Bernan hanya menundukkan kepalanya menatap lantai berdebu.
"Airaaa" bujuk Yulia, mengusap lutut Aira.
"Huhhh.... Emangnya nanti aku mau tinggal dimana? Aku nggak mau kalau harus pindah ke luar kota. Aku udah nyaman disini. Aku juga udah tinggal disini sama ibu bertahun-tahun. Banyak kenanganku sama ibu disini" Aira menahan tangis.
"Raaaa, kalau begini terus kamu jadi nggak bisa melupakan kesedihan kamu. Kamu nggak bisa begini terus kan?" kata Bernan.
"Nggak mau! Aku maunya tetep disini. Seenggaknya aku bisa tinggal sama kenangan ibu!" Aira beranjak dari sofa ruang tamu dan pergi ke kamar dengan kaki yang dihentak-hentakkan.
"Airaaaa" Yulia berusaha membujuk Aira yang sedang dirundung pilu.
"Udah, nggakpapaa. Mungkin dia masih pikir-pikir dulu" kata Bernan.
Sebelum pergi, Bernan berjalan menghampiri kamar Aira.
"Ra, kalau kamu udah berubah pikiran, hubungi ayah aja ya. Ayah juga nggak maksa kok. Nomor ayah tetep yang dulu. Ayah tahu kamu masih nyimpan nomor ayah walau kamu memblokir nomor ayah" kata Bernan.
Aira yang ada didalam kamar itu menelungkupkan badannya kekasur. Aira bingung, harus menerima tawaran ayahnya atau tidak. Sebab, Aira masih membenci ayahnya. Tapi disisi lain, Aira juga tidak ingin kehilangan ayahnya sama halnya dia kehilangan ibunya.
"Aku harus gimana?"
"Kalau aku nggak tinggal sama ayah, aku tinggal sama siapa?" gerutu Aira.
---
Aira menatap cermin yang memantulkan bayangan dirinya. Aira yang sudah memakai baju seragam lengkap beserta tasnya itu tampak murung. Alisnya menyatu, bibirnya cemberut dan keningnya mengkerut.

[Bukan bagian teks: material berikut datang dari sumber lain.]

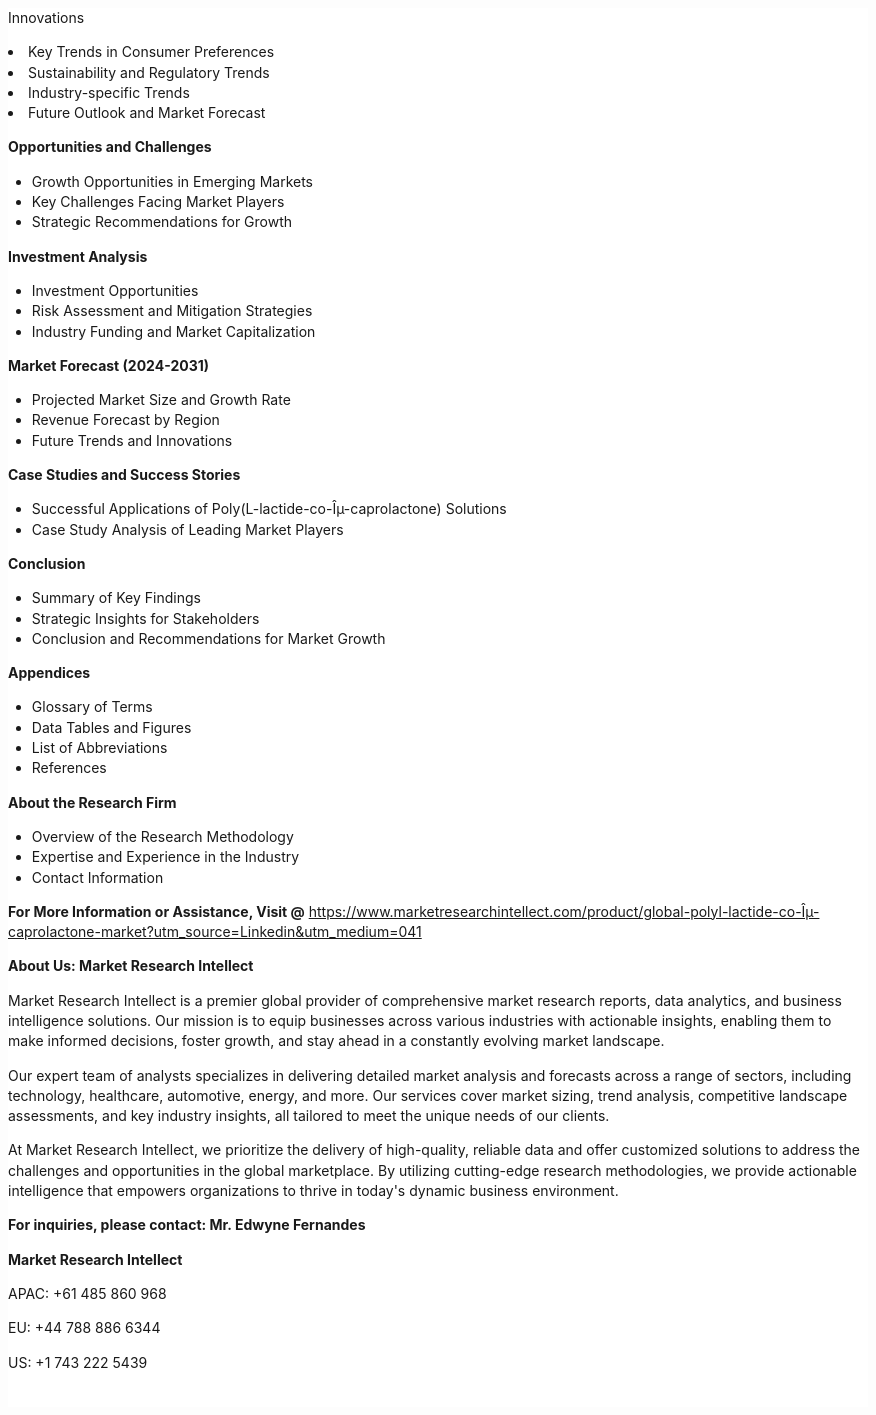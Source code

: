 Innovations</li><li>Key Trends in Consumer Preferences</li><li>Sustainability and Regulatory Trends</li><li>Industry-specific Trends</li><li>Future Outlook and Market Forecast</li></ul><p><strong>Opportunities and Challenges</strong></p><ul><li>Growth Opportunities in Emerging Markets</li><li>Key Challenges Facing Market Players</li><li>Strategic Recommendations for Growth</li></ul><p><strong>Investment Analysis</strong></p><ul><li>Investment Opportunities</li><li>Risk Assessment and Mitigation Strategies</li><li>Industry Funding and Market Capitalization</li></ul><p><strong>Market Forecast (2024-2031)</strong></p><ul><li>Projected Market Size and Growth Rate</li><li>Revenue Forecast by Region</li><li>Future Trends and Innovations</li></ul><p><strong>Case Studies and Success Stories</strong></p><ul><li>Successful Applications of Poly(L-lactide-co-Îµ-caprolactone) Solutions</li><li>Case Study Analysis of Leading Market Players</li></ul><p><strong>Conclusion</strong></p><ul><li>Summary of Key Findings</li><li>Strategic Insights for Stakeholders</li><li>Conclusion and Recommendations for Market Growth</li></ul><p><strong>Appendices</strong></p><ul><li>Glossary of Terms</li><li>Data Tables and Figures</li><li>List of Abbreviations</li><li>References</li></ul><p><strong>About the Research Firm</strong></p><ul><li>Overview of the Research Methodology</li><li>Expertise and Experience in the Industry</li><li>Contact Information</li></ul></div><div class="article-main__content" data-test-id="publishing-text-block"><p><span class="font-[700]"><strong>For More Information or Assistance, Visit @</strong>&nbsp;<a href="https://www.marketresearchintellect.com/product/global-polyl-lactide-co-Îµ-caprolactone-market?utm_source=Linkedin&utm_medium=041">https://www.marketresearchintellect.com/product/global-polyl-lactide-co-Îµ-caprolactone-market?utm_source=Linkedin&utm_medium=041</a></span></p><p><strong>About Us: Market Research Intellect</strong></p><p>Market Research Intellect is a premier global provider of comprehensive market research reports, data analytics, and business intelligence solutions. Our mission is to equip businesses across various industries with actionable insights, enabling them to make informed decisions, foster growth, and stay ahead in a constantly evolving market landscape.</p><p>Our expert team of analysts specializes in delivering detailed market analysis and forecasts across a range of sectors, including technology, healthcare, automotive, energy, and more. Our services cover market sizing, trend analysis, competitive landscape assessments, and key industry insights, all tailored to meet the unique needs of our clients.</p><p>At Market Research Intellect, we prioritize the delivery of high-quality, reliable data and offer customized solutions to address the challenges and opportunities in the global marketplace. By utilizing cutting-edge research methodologies, we provide actionable intelligence that empowers organizations to thrive in today's dynamic business environment.</p><p><strong>For inquiries, please contact: Mr. Edwyne Fernandes</strong></p><p><strong>Market Research Intellect</strong></p><p>APAC: +61 485 860 968</p><p>EU: +44 788 886 6344</p><p>US: +1 743 222 5439</p></div><div class="article-main__content" data-test-id="publishing-text-block">&nbsp;</div>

"Huffhhhh....." menghela nafas lalu meninggalkan cermin.
Aira berjalan keluar untuk pergi ke sekolah. Karena melewati dapur yang bisa disebut sebagai markas ibunya, Aira teringat sesuatu. Yang biasanya setiap pagi Aira sudah melihat ibunya sibuk dengan wajan penggorengan, kini tiada lagi. Wajah murungnya semakin jelas.
Gadis yang memakai sepatu hitam bertali putih itu mengayuh sepeda melewati jalanan yang mulai ramai pengendara.
"Oh sephia... Malam ini kutakkan datang... Hmmmmmm.....sayang...." Aira mengalunkan lagu milik sheila on 7 - Sephia untuk menemani perjalanannya.
Sesampainya dikelas, Aira menyibukkan diri dengan membuka segala aplikasi di ponselnya sebab dari kemarin dia belum membukanya.
"Ditemukan Siswa SMA Yang Telah Mati di sungai Brantas"
"Berikut Ini Adalah Fakta Siswa SMA Yang Ditemukan Tewas di Sungai Brantas"
Aira menemui beberapa artikel yang mengusung berita yang sama.
"Diduga S yang merupakan siswi dari sekolah EB, ditemukan tidak bernyawa di tepi sungai brantas. Saat ini, belum diketahui pasti penyebab dari siswi yang berinisial S ini ditemukan tewas. Polisi masih menyelidiki kejadian ini lebih lanjut......." begitulah kiranya potongan artikel itu.
"Ra!!!" salah satu teman Aira, Tama mengagetkan dirinya.
"Wua!!!! Ih!!! Kebiasaan!" Aira memukul lengan Tama.
"Kamu tuh yang kebiasaan! Dipanggilin daritadi nggak nyaut!" balas Tama.
"Emang lagi bacain apasih?" dengan jail Tama ikut mengintip layar ponsel Aira.
"Ihhhh kepo ya? Udah sana sana. Ganggu aja" kata Aira.
"Yeeee, daripada ganggu hubungan orang kan?" Tama menaikkan alisnya.
"Aku tabok mulutmu, mau?!!" Aira sudah mengangkat tangannya bersiap-siap untuk memukul.
---
Saat istirahat, Aira pergi ke taman yang ada di atap sekolahnya. Disana merupakan tempat yang paling ia sukai dari penjuru sekolah.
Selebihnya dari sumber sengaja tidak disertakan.